→ **Exercise objective**: Consider the data that follows and state how many lines contain the string "scraping", using the number alone.
* * * *
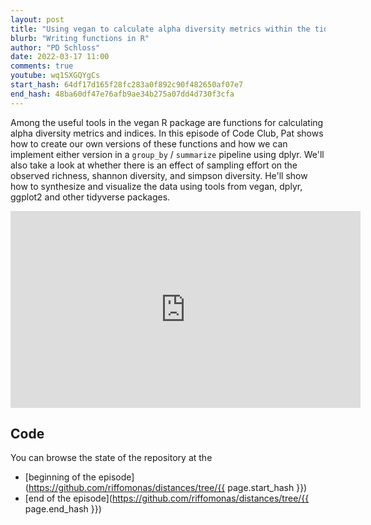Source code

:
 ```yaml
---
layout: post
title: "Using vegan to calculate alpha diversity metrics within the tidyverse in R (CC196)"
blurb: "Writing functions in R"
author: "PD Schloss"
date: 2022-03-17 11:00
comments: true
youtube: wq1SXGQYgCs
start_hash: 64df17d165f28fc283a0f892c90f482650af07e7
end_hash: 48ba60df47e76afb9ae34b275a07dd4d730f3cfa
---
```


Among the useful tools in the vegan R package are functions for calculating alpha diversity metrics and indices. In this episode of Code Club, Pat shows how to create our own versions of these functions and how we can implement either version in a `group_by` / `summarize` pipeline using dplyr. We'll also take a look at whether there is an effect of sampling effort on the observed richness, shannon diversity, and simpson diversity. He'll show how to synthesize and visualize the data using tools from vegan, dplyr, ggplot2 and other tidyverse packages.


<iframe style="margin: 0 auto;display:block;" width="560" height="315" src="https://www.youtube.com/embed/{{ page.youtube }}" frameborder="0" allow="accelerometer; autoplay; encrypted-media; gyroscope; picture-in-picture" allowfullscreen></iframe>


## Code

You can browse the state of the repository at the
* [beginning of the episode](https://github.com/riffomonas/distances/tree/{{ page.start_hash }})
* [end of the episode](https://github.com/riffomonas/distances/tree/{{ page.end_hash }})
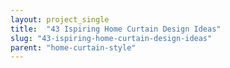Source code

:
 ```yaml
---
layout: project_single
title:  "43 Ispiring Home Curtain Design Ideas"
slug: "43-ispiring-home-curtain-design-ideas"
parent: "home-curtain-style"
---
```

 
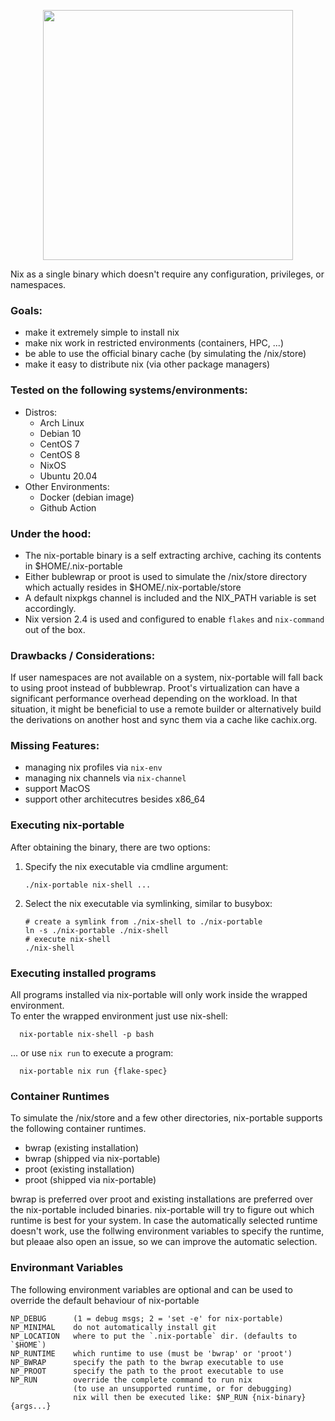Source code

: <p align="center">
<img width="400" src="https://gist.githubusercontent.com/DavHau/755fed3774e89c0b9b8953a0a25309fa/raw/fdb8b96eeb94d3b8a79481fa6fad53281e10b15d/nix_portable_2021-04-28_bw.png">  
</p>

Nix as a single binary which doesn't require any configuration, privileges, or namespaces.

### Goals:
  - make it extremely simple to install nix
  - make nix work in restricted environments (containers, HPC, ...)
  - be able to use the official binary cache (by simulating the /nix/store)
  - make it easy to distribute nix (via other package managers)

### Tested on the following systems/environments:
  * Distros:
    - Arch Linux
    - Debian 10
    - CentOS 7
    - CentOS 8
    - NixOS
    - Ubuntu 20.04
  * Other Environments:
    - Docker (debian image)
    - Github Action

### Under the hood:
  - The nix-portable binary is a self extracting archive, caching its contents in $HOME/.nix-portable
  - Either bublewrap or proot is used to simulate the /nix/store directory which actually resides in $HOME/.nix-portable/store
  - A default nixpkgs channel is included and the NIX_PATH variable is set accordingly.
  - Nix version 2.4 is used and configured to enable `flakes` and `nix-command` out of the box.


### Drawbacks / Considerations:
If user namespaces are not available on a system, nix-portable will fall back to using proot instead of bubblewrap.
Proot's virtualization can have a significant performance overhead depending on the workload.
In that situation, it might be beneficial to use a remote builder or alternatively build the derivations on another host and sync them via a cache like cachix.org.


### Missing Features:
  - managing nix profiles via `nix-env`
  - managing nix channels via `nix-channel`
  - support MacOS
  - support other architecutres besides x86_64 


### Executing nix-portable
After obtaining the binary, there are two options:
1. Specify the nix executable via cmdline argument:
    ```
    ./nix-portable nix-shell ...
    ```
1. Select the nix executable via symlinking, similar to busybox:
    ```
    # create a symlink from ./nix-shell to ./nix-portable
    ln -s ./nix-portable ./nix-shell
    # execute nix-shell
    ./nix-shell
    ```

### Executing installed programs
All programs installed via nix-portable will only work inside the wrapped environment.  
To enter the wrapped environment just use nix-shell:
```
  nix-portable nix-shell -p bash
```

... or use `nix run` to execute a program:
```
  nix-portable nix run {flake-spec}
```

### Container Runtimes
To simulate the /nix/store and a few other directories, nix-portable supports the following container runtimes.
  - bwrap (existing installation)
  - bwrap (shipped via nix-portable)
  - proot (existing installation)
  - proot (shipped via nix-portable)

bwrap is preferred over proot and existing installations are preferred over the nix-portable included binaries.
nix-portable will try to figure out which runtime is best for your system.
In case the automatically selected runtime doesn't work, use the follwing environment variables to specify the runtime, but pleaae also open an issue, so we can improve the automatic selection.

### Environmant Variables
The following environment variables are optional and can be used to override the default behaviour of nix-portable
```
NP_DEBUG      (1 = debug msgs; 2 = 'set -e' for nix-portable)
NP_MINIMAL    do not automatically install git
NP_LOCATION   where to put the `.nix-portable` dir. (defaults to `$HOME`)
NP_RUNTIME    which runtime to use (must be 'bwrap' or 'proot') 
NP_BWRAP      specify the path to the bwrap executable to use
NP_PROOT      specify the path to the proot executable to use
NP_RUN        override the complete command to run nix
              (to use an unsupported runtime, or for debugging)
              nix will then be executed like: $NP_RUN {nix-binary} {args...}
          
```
* * * *
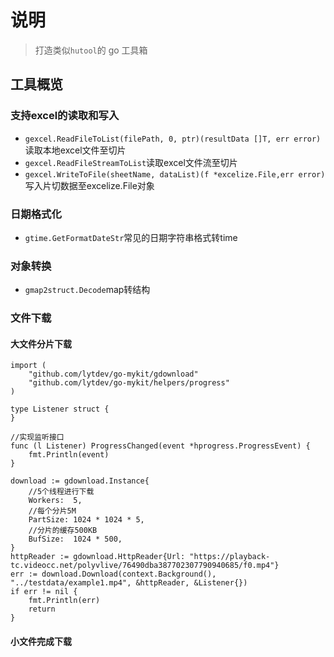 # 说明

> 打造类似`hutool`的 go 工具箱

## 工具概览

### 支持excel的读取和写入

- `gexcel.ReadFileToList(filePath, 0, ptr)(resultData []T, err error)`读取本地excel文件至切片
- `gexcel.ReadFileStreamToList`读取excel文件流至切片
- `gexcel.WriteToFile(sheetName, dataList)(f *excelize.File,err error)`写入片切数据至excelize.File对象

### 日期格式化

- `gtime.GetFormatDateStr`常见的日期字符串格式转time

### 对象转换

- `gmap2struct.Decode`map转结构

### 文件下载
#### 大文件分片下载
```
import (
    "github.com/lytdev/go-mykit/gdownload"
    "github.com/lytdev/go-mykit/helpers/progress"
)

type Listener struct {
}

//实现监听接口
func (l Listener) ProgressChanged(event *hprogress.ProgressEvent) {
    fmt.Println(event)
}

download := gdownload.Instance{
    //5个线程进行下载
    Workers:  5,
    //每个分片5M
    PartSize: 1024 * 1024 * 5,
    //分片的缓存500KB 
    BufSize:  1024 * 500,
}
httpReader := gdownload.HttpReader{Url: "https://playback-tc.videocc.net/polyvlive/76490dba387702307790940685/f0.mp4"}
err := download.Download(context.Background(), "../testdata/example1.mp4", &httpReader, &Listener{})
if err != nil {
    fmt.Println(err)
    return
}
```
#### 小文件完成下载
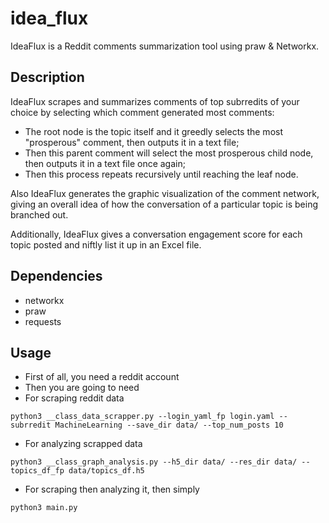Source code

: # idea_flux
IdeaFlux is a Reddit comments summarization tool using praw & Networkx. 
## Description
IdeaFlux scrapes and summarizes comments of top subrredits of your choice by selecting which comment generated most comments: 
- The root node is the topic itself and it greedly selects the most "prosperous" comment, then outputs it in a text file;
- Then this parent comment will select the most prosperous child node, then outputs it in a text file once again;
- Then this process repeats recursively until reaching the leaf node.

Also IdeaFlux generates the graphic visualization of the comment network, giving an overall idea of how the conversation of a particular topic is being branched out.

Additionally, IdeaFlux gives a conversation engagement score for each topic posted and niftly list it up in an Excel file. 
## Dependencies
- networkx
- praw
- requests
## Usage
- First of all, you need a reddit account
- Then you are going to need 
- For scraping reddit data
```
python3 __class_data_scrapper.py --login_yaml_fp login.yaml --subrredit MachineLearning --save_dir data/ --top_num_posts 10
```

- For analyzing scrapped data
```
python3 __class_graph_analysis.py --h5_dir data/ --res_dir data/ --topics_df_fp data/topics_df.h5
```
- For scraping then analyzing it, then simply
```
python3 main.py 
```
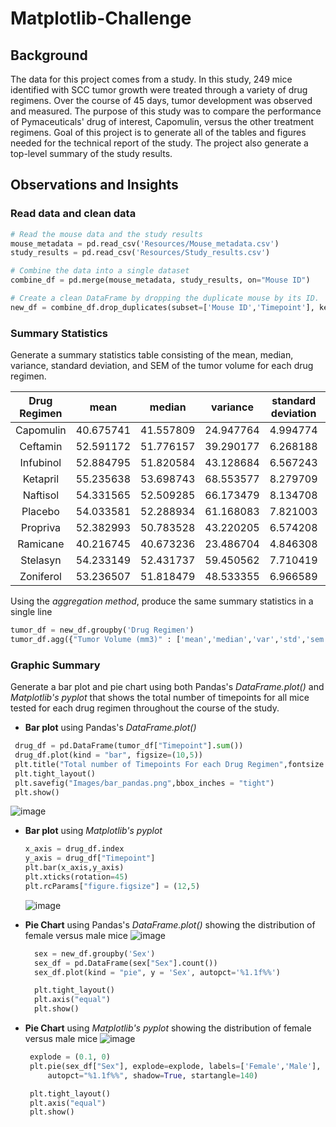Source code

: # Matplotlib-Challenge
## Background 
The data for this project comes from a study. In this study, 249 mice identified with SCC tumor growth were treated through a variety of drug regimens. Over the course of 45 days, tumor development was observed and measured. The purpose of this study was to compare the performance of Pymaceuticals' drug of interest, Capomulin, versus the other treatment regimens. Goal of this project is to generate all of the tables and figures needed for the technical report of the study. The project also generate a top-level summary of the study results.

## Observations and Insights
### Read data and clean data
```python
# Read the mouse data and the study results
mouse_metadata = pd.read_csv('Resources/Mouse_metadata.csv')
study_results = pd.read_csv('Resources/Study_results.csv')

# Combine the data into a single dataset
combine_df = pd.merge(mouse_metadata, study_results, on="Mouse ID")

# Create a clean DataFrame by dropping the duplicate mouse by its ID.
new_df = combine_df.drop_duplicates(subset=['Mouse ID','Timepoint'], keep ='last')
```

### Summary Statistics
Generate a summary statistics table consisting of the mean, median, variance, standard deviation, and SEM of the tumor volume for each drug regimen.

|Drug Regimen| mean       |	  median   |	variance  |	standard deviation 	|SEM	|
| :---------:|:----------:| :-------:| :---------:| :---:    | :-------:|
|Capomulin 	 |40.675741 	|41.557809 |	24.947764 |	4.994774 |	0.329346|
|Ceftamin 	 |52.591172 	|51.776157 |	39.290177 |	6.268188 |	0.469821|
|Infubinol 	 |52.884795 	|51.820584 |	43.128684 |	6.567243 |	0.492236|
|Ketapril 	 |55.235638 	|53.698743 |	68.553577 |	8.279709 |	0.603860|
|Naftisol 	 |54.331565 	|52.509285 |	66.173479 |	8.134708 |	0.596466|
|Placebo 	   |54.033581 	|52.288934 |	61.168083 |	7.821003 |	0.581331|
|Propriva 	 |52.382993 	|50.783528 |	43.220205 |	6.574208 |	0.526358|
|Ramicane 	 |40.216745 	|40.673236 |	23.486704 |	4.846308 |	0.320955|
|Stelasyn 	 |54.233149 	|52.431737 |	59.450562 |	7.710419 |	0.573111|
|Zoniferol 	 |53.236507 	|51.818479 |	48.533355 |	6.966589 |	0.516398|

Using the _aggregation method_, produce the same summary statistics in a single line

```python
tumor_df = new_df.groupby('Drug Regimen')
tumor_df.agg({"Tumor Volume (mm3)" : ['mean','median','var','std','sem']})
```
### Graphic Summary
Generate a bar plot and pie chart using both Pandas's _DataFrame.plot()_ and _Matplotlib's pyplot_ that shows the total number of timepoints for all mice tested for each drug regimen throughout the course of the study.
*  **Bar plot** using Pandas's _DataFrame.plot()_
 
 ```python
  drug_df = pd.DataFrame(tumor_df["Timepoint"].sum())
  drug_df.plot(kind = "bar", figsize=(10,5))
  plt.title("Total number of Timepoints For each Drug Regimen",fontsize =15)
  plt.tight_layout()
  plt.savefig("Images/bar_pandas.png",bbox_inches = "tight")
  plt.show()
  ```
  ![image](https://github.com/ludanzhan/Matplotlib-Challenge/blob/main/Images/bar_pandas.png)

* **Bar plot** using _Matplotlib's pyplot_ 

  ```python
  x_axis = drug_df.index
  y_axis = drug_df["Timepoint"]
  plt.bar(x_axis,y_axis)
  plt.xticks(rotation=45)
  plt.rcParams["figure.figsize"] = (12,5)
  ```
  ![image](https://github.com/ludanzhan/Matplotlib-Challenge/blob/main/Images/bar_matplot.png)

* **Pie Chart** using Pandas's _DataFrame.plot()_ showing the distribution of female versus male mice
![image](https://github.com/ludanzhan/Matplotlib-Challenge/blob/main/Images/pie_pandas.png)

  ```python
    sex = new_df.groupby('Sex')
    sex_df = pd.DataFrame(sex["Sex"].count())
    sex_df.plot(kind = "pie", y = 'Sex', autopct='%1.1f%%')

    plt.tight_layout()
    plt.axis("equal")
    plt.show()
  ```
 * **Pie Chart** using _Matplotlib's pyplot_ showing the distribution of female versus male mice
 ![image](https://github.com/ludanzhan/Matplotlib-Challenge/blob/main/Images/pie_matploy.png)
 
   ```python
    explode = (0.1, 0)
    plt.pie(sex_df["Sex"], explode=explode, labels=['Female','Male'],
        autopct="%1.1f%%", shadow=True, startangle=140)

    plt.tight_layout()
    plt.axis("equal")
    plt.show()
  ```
* * * *
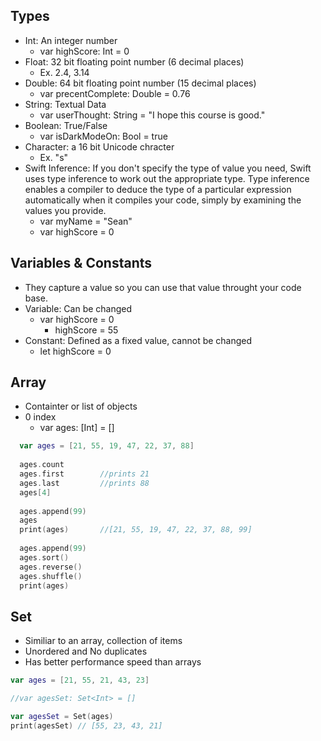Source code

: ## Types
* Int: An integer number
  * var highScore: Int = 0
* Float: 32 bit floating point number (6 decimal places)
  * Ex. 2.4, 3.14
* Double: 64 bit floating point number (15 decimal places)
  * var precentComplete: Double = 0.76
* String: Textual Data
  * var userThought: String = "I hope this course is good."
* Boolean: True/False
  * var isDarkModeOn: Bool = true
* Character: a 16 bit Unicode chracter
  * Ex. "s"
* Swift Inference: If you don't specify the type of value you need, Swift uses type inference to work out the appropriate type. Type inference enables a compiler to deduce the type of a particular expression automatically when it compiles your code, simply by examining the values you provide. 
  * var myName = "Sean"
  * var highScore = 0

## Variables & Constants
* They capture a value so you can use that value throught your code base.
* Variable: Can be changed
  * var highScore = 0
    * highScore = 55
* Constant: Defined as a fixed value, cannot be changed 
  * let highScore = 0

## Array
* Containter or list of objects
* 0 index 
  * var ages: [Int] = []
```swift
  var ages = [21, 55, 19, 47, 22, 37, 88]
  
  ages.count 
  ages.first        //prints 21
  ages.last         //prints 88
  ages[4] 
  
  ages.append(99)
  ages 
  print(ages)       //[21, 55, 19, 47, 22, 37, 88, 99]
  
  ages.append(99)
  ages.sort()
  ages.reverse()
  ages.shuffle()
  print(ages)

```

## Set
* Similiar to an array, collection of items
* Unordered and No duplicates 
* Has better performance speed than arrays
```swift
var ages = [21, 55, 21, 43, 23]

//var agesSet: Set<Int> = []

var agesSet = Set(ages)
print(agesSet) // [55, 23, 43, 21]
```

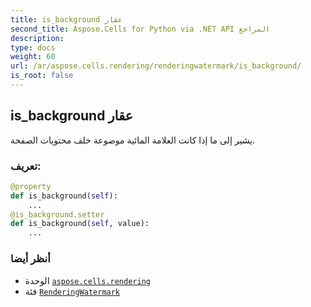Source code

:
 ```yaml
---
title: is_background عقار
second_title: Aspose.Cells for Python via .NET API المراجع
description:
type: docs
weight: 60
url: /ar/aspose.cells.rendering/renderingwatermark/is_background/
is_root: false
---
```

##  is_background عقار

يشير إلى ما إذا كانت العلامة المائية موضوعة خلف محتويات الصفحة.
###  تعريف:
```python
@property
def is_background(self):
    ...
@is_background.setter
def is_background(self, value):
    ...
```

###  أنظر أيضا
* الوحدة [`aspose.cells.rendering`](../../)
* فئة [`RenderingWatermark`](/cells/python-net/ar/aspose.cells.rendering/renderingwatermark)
* * * *
→ **Result of the task**: 2